この話を聞くとまずロペスは「トメリョソ」にある「生家の前」にいるようだ。語りの場面が「木々の間」に変わると、そこでロペスは「枝にぶら下がった」マルメロの実の「表皮に染みが広がり」「光のもとで熟れて腐」るのを「見て」いる。そのときその場にいる人は「誰も」マルメロの実の変化に「気づいていない」ようだ。モノローグ中「トメリョソ」らしき場所は画面に映らないし「生家」や「木々」らしき場所も画面に映ることはない。モノローグでは「トメリョソ」が舞台となるのに対して、画面に映るのはもっぱらアトリエの庭である。語られていることと画面に映るものは別々で、「トメリョソ」というロペスがマルメロの実を「見て」いる場は画面を見る限りどこともいえない場といえる。しかしモノローグと画面に映るものを合わせて考えるとそう断定することはできない。モノローグで語られているのは「トメリョソ」の「枝にぶら下がったまま」のマルメロの実、対して、画面に映るのはアトリエの庭に落ちているマルメロの実。このようにモノローグと画面に映るものはズレているが、「光景を観察している場所から、私が見ているものを他の人も見ているのかどうか私にはわからない」と語られることをきっかけにするかのようにこの二つが奇妙な同調を始める。アトリエの庭に落ちたマルメロの実が映る画面で「誰も気づいていないと思われる、すべてのマルメロの実がどのように描写したらよいかわからない光のもとで熟れて腐ってゆくのを」と語られる。続く画面で腐って果肉がへこんだマルメロの実が映る。夜闇のなかで次第にこの実は何かの光に照らされてその形と色が明確になる。そしてこの「何かの光」が失われるにともない実に影が落ちて真っ黒としか形容できない実となる。影が落ちてマルメロの実が黒つぶれしてゆく様はマルメロの実の「表皮」に黒い「染み」が徐々に広がってゆくようでそれはまさにロペスが「見て」語っている内容と同じく、マルメロの実の「表皮に染みが広がり」「光のもとで熟れて腐ってゆく」様子である。とはいえむろんわたしが見ている画面の映像とロペスが「見て」いるものが同じだという保証はない。「私が見ているものを他の人が見ているかどうかは私にはわからない」とロペスが語るのと同様に、わたしにしても自分が見ているものをロペスが同じく「見て」いるかどうかはわからないからだ。ただし同じかどうかわからないということは同じではないということを意味しない。もし同じだとするとロペスはアトリエの庭でマルメロの実を「見て」いるのだが、庭のどこにも人影はない。しかしマルメロの実に視線と呼べるものが投げかけられている。その視線を感知するには「モノローグシーン」で映る画面の外を把握する必要がある。

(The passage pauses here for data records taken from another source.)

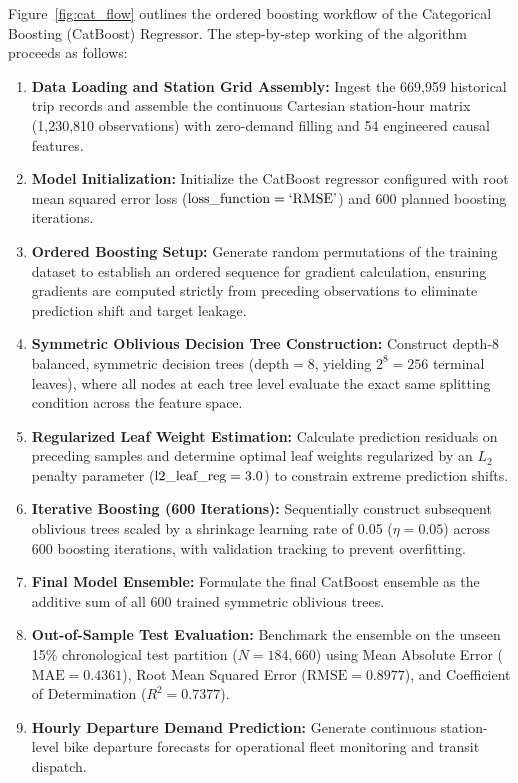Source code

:\documentclass[12pt, a4paper]{article}
\renewcommand{\_}{\textunderscore\allowbreak}
\begin{document}
Figure~\ref{fig:cat_flow} outlines the ordered boosting workflow of the Categorical Boosting (CatBoost) Regressor. The step-by-step working of the algorithm proceeds as follows:
\begin{enumerate}
    \item \textbf{Data Loading and Station Grid Assembly:} Ingest the 669,959 historical trip records and assemble the continuous Cartesian station-hour matrix (1,230,810 observations) with zero-demand filling and 54 engineered causal features.
    \item \textbf{Model Initialization:} Initialize the CatBoost regressor configured with root mean squared error loss ($\text{loss\_function} = \text{`RMSE'}$) and 600 planned boosting iterations.
    \item \textbf{Ordered Boosting Setup:} Generate random permutations of the training dataset to establish an ordered sequence for gradient calculation, ensuring gradients are computed strictly from preceding observations to eliminate prediction shift and target leakage.
    \item \textbf{Symmetric Oblivious Decision Tree Construction:} Construct depth-8 balanced, symmetric decision trees ($\text{depth} = 8$, yielding $2^8 = 256$ terminal leaves), where all nodes at each tree level evaluate the exact same splitting condition across the feature space.
    \item \textbf{Regularized Leaf Weight Estimation:} Calculate prediction residuals on preceding samples and determine optimal leaf weights regularized by an $L_2$ penalty parameter ($\text{l2\_leaf\_reg} = 3.0$) to constrain extreme prediction shifts.
    \item \textbf{Iterative Boosting (600 Iterations):} Sequentially construct subsequent oblivious trees scaled by a shrinkage learning rate of 0.05 ($\eta = 0.05$) across 600 boosting iterations, with validation tracking to prevent overfitting.
    \item \textbf{Final Model Ensemble:} Formulate the final CatBoost ensemble as the additive sum of all 600 trained symmetric oblivious trees.
    \item \textbf{Out-of-Sample Test Evaluation:} Benchmark the ensemble on the unseen 15\% chronological test partition ($N = 184,660$) using Mean Absolute Error ($\text{MAE} = 0.4361$), Root Mean Squared Error ($\text{RMSE} = 0.8977$), and Coefficient of Determination ($R^2 = 0.7377$).
    \item \textbf{Hourly Departure Demand Prediction:} Generate continuous station-level bike departure forecasts for operational fleet monitoring and transit dispatch.
\end{enumerate}
\end{document}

ここで、ガラス玉がこぼれ落ちるシーンからもう一度映画を見返す。このシーンから「モノローグシーン」に進むまでにはいくつかのシーンが挟み込まれていて、そのなかには次のようなシーンがある。真っ白な壁にマルメロの木とカメラの影ができるとしだいに画面全体が暗転し、そのあと夜のアトリエの庭が映る。この一連のシーンを「夜庭のシーン」と呼ぶ。

数字順にシーンが進む。ピーという音とフィルムの回る音がするとマルメロの木とカメラの影がしだいに白い壁に映る。そして画面全体が暗転する。夜のアトリエの庭が映る。そこには35ミリフィルムカメラと照明がある。このカメラと照明はロペスが設置したものなのかどうかはなにもわからない。照明とカメラはタイマー自動撮影により連動していて、照明から光が出ると同時にカメラのフィルムがカラカラと回転し始める。照明の光に照らされるマルメロの実をカメラは撮影していると思われる一方、ロペスが絵を描くときのようにカメラはマルメロの実を撮影しているとも思われる。カメラはマルメロの木に向かって立ち、地面に落ちたマルメロの実の方を向いていて、それもロペスが絵を描くときに足を揃える定位置に三脚を据えているからだ。地面に釘が打ち込まれているところ、それが定位置であり、マルメロの木を前にする際、この定位置に足をしっかりと固定して構えるのがロペス固有の技芸である(この他にも固有の技芸と呼べるものがあるのだが、それはのちほど言及する)。

「夜庭のシーン」では定位置に立ち少し首を下に向けたならロペスに見えるであろうものにカメラの視線が向けられる(〈8〉から〈9〉にかけて)。照明の光が消えると同時にフィルムの回転も止まる。マルメロの実の撮影が終わる。「夜庭のシーン」が終わると同時に画面全体が暗転する。すると夜空に浮かぶ満月が映る。月明りがアトリエの窓から射し込み、絵、彫刻、マスクが照らされると画面が切り変わる。ふたたび夜空に浮かぶ満月が映る。そして「モノローグシーン」が始まる。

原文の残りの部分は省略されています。